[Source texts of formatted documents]
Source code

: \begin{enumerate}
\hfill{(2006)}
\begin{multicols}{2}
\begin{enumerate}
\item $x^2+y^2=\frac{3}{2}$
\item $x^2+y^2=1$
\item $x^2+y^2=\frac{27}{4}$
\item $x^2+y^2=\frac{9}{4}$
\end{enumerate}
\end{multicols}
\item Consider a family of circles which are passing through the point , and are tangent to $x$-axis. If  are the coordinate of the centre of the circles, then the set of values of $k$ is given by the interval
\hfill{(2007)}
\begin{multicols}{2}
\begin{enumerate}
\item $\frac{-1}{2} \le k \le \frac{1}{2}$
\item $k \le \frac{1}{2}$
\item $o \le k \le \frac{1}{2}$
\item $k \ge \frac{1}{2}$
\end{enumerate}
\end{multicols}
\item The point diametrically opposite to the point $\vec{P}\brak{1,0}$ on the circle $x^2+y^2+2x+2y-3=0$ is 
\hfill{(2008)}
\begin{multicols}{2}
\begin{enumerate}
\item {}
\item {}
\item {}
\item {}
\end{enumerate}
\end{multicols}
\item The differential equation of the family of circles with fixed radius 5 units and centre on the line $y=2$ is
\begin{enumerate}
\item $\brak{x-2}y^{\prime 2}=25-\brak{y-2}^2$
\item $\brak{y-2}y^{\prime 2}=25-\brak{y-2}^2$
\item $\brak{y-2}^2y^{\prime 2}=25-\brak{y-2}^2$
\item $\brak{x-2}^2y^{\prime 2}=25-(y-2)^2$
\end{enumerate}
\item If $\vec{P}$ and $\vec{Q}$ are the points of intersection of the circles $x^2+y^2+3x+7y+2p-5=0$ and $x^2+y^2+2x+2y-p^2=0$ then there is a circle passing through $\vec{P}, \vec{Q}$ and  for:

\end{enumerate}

- _What needs to be done_: The entries are to be duplicated exactly, with nothing changed.

- _Exercise solution_:
Source code

: \begin{enumerate}
\hfill{(2006)}
\begin{multicols}{2}
\begin{enumerate}
\item $x^2+y^2=\frac{3}{2}$
\item $x^2+y^2=1$
\item $x^2+y^2=\frac{27}{4}$
\item $x^2+y^2=\frac{9}{4}$
\end{enumerate}
\end{multicols}
\item Consider a family of circles which are passing through the point , and are tangent to $x$-axis. If  are the coordinate of the centre of the circles, then the set of values of $k$ is given by the interval
\hfill{(2007)}
\begin{multicols}{2}
\begin{enumerate}
\item $\frac{-1}{2} \le k \le \frac{1}{2}$
\item $k \le \frac{1}{2}$
\item $o \le k \le \frac{1}{2}$
\item $k \ge \frac{1}{2}$
\end{enumerate}
\end{multicols}
\item The point diametrically opposite to the point $\vec{P}\brak{1,0}$ on the circle $x^2+y^2+2x+2y-3=0$ is 
\hfill{(2008)}
\begin{multicols}{2}
\begin{enumerate}
\item {}
\item {}
\item {}
\item {}
\end{enumerate}
\end{multicols}
\item The differential equation of the family of circles with fixed radius 5 units and centre on the line $y=2$ is
\begin{enumerate}
\item $\brak{x-2}y^{\prime 2}=25-\brak{y-2}^2$
\item $\brak{y-2}y^{\prime 2}=25-\brak{y-2}^2$
\item $\brak{y-2}^2y^{\prime 2}=25-\brak{y-2}^2$
\item $\brak{x-2}^2y^{\prime 2}=25-(y-2)^2$
\end{enumerate}
\item If $\vec{P}$ and $\vec{Q}$ are the points of intersection of the circles $x^2+y^2+3x+7y+2p-5=0$ and $x^2+y^2+2x+2y-p^2=0$ then there is a circle passing through $\vec{P}, \vec{Q}$ and  for:

\end{enumerate}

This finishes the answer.